Trail Surfer schrieb:


> Dann - dabei! Denk an mich!


----------



## wegweiser2000 (19. Februar 2016)

Hallo Leute,

kommende Woche bin ich einige Tage nach Koblenz und möchte die Abende zum Biken nutzen. Ich kenne mich in der Ecke streckentechnisch 0 aus. Hat jemand von euch 1-2 fertige gpx Tracks die er mir zur Verfügung stellen kann ?


----------



## exbonner (19. Mai 2016)

Ich bin jetzt beruflich in Neustadt/Wied (Rahms) tätig und wollte mal nach Trails in der unmittelbaren Umgebung fragen. Gestern bin ich ein paar Kilometer im direkten Umfeld gejoggt, aber die üblichen Ein- und Ausstiege zu Trails konnte ich nirgends entdecken. Freue mich über jeden Input.


----------



## sibu (20. Mai 2016)

Die Wiedschleife von Peterslahr bis Roßbach ist zwar eine schöne Gegend, aber liegt etwas Abseits, daher sind da wohl nicht so viele unterwegs, was auch seine Vorteile hat. Die Traildichte ist auch nicht wie an der unteren Wied oder im Siebengebirge. Aber ein paar nette Stellen in unmittelbarer Nähe gibt es doch: Der Westerwald-Steig im Bereich Mettelshahner Schweiz,  Weißenfelser Ley oder Roßbacher Häuchen ist ganz nett, die Abfahrt auf dem Kölner Weg zum Kloster Ehrenstein, der Anxbach-Höhenweg, 

Für eine Feierabend-Runde taugen die allemal, ob es eine separate Anreise lohnen würde, sei dahin gestellt.


----------



## Dancelli (12. Februar 2017)

Liebe Ortskenner, ;-)
ich möchte mich hier einmal einklinken.
Gibt es im Umkreis von etwa 50KM um St. Katharinen / Rott / Rotterheide eine Art Pumptrack?
Würde mit meinem ersten Fully gerne ein paar Grundlagen lernen und erste Sprünge probieren wollen.
Ansonsten wäre der Emser Bikepark die nächste Gelegenheit?

Bei geheimen Tipps, gerne eine PN...;-)
Danke vorab!


----------



## Der_Graue (13. Februar 2017)

Dancelli schrieb:


> Liebe Ortskenner, ;-)
> ich möchte mich hier einmal einklinken.
> Gibt es im Umkreis von etwa 50KM um St.
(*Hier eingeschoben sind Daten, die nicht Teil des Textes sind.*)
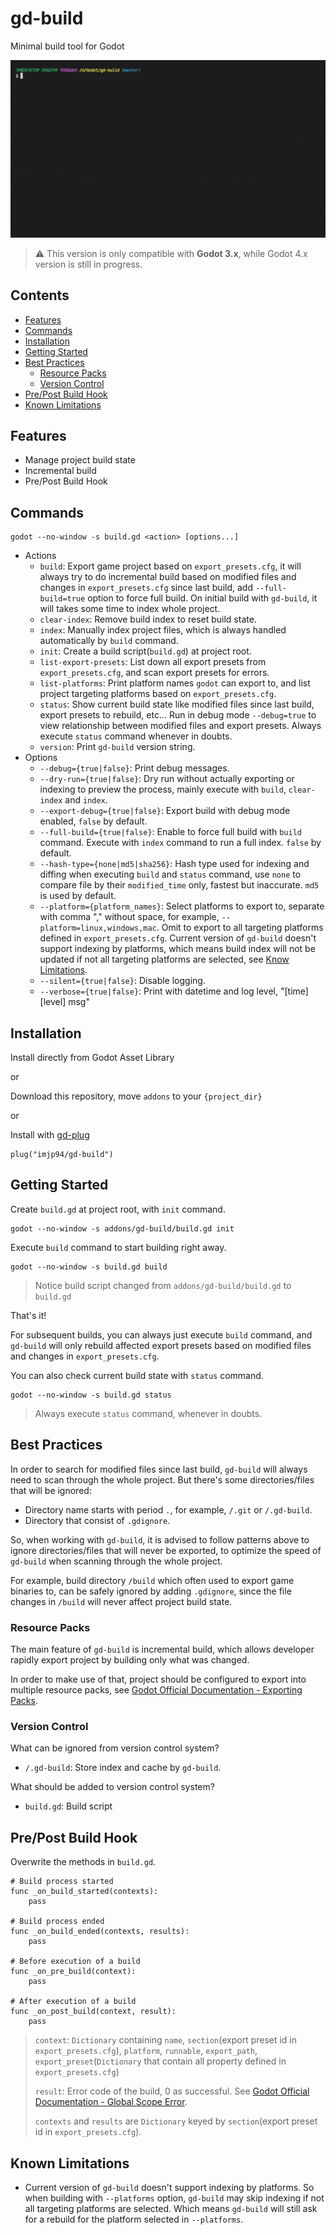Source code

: # gd-build

Minimal build tool for Godot

![Showcase](screenshots/gd-build_showcase.gif)

> ⚠️ This version is only compatible with **Godot 3.x**, while Godot 4.x version is still in progress.

## Contents

- [Features](#features)
- [Commands](#commands)
- [Installation](#installation)
- [Getting Started](#getting-started)
- [Best Practices](#best-practices)
  - [Resource Packs](#resource-packs)
  - [Version Control](#version-control)
- [Pre/Post Build Hook](#prepost-build-hook)
- [Known Limitations](#known-limitations)

## Features

- Manage project build state
- Incremental build
- Pre/Post Build Hook

## Commands

```shell
godot --no-window -s build.gd <action> [options...]
```

- Actions
  - `build`: Export game project based on `export_presets.cfg`, it will always try to do incremental build based on modified files and changes in `export_presets.cfg` since last build, add `--full-build=true` option to force full build. On initial build with `gd-build`, it will takes some time to index whole project.
  - `clear-index`: Remove build index to reset build state.
  - `index`: Manually index project files, which is always handled automatically by `build` command.
  - `init`: Create a build script(`build.gd`) at project root.
  - `list-export-presets`: List down all export presets from `export_presets.cfg`, and scan export presets for errors.
  - `list-platforms`: Print platform names `godot` can export to, and list project targeting platforms based on `export_presets.cfg`.
  - `status`: Show current build state like modified files since last build, export presets to rebuild, etc... Run in debug mode `--debug=true` to view relationship between modified files and export presets. Always execute `status` command whenever in doubts.
  - `version`: Print `gd-build` version string.
- Options
  - `--debug={true|false}`: Print debug messages.
  - `--dry-run={true|false}`: Dry run without actually exporting or indexing to preview the process, mainly execute with `build`, `clear-index` and `index`.
  - `--export-debug={true|false}`: Export build with debug mode enabled, `false` by default.
  - `--full-build={true|false}`: Enable to force full build with `build` command. Execute with `index` command to run a full index. `false` by default.
  - `--hash-type={none|md5|sha256}`: Hash type used for indexing and diffing when executing `build` and `status` command, use `none` to compare file by their `modified_time` only, fastest but inaccurate. `md5` is used by default.
  - `--platform={platform_names}`: Select platforms to export to, separate with comma "," without space, for example, `--platform=linux,windows,mac`. Omit to export to all targeting platforms defined in `export_presets.cfg`. Current version of `gd-build` doesn't support indexing by platforms, which means build index will not be updated if not all targeting platforms are selected, see [Know Limitations](#known-limitations).
  - `--silent={true|false}`: Disable logging.
  - `--verbose={true|false}`: Print with datetime and log level, "[time] [level] msg"

## Installation

Install directly from Godot Asset Library

or

Download this repository, move `addons` to your `{project_dir}`

or

Install with [gd-plug](https://github.com/imjp94/gd-plug)

```gdscript
plug("imjp94/gd-build")
```

## Getting Started

Create `build.gd` at project root, with `init` command.

```shell
godot --no-window -s addons/gd-build/build.gd init
```

Execute `build` command to start building right away.

```shell
godot --no-window -s build.gd build
```

> Notice build script changed from `addons/gd-build/build.gd` to `build.gd`

That's it!

For subsequent builds, you can always just execute `build` command, and `gd-build` will only rebuild affected export presets based on modified files and changes in `export_presets.cfg`.

You can also check current build state with `status` command.

```shell
godot --no-window -s build.gd status
```

> Always execute `status` command, whenever in doubts.

## Best Practices

In order to search for modified files since last build, `gd-build` will always need to scan through the whole project. But there's some directories/files that will be ignored:

- Directory name starts with period `.`, for example, `/.git` or `/.gd-build`.
- Directory that consist of `.gdignore`.

So, when working with `gd-build`, it is advised to follow patterns above to ignore directories/files that will never be exported, to optimize the speed of `gd-build` when scanning through the whole project.

For example, build directory `/build` which often used to export game binaries to, can be safely ignored by adding `.gdignore`, since the file changes in `/build` will never affect project build state.

### Resource Packs

The main feature of `gd-build` is incremental build, which allows developer rapidly export project by building only what was changed.

In order to make use of that, project should be configured to export into multiple resource packs, see [Godot Official Documentation - Exporting Packs](https://docs.godotengine.org/en/stable/tutorials/export/exporting_pcks.html).

### Version Control

What can be ignored from version control system?

- `/.gd-build`: Store index and cache by `gd-build`.

What should be added to version control system?

- `build.gd`: Build script

## Pre/Post Build Hook

Overwrite the methods in `build.gd`.

```gdscript
# Build process started
func _on_build_started(contexts):
	pass

# Build process ended
func _on_build_ended(contexts, results):
	pass

# Before execution of a build
func _on_pre_build(context):
	pass

# After execution of a build
func _on_post_build(context, result):
	pass
```

> `context`: `Dictionary` containing `name`, `section`(export preset id in `export_presets.cfg`), `platform`, `runnable`, `export_path`, `export_preset`(`Dictionary` that contain all property defined in `export_presets.cfg`)
>
> `result`: Error code of the build, 0 as successful. See [Godot Official Documentation - Global Scope Error](https://docs.godotengine.org/en/stable/classes/class_@globalscope.html#enum-globalscope-error).
>
> `contexts` and `results` are `Dictionary` keyed by `section`(export preset id in `export_presets.cfg`).

## Known Limitations

- Current version of `gd-build` doesn't support indexing by platforms. So when building with `--platforms` option, `gd-build` may skip indexing if not all targeting platforms are selected. Which means `gd-build` will still ask for a rebuild for the platform selected in `--platforms`.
Katharinen / Rott / Rotterheide eine Art Pumptrack?
> Würde mit meinem ersten Fully gerne ein paar Grundlagen lernen und erste Sprünge probieren wollen.
> ...


 
In (Bendorf)-Sayn ist auch ein kleiner Bikepark, der recht nett ist.
Weiß allerdings nicht, ob er im Moment noch geschlossen ist.
https://de-de.facebook.com/Bikepark-Bendorf-332024210158926/


----------



## MTB-News.de




----------



## kaot93 (11. März 2017)

Auch wenn der Thread schon was älter und länger nicht mehr aktiv ist, ich komme aus Puderbach, also nicht weit weg vom Bommel, auch wenn ich nicht weiß ob er noch hier wohnt 
War jetzt ein gutes halbes Jahr nicht aktiv aber möchte doch wieder mehr fahren, kenne auch die ein oder anderen Trails hier, aber nix dolles.
Paar Anregungen in Richtung Wied-, Brex- oder Holzbachtal wäre ich nicht abgeneigt


----------



## takeafreak (12. März 2017)

Ey Mr. Kaot, vielleicht sollten wir mal ne Runde zusammen Düsen, sobald ich n anständiges Bike hab, dauert nicht mehr lange. Ich komm aus Hattert und wir kennen uns ;-)


----------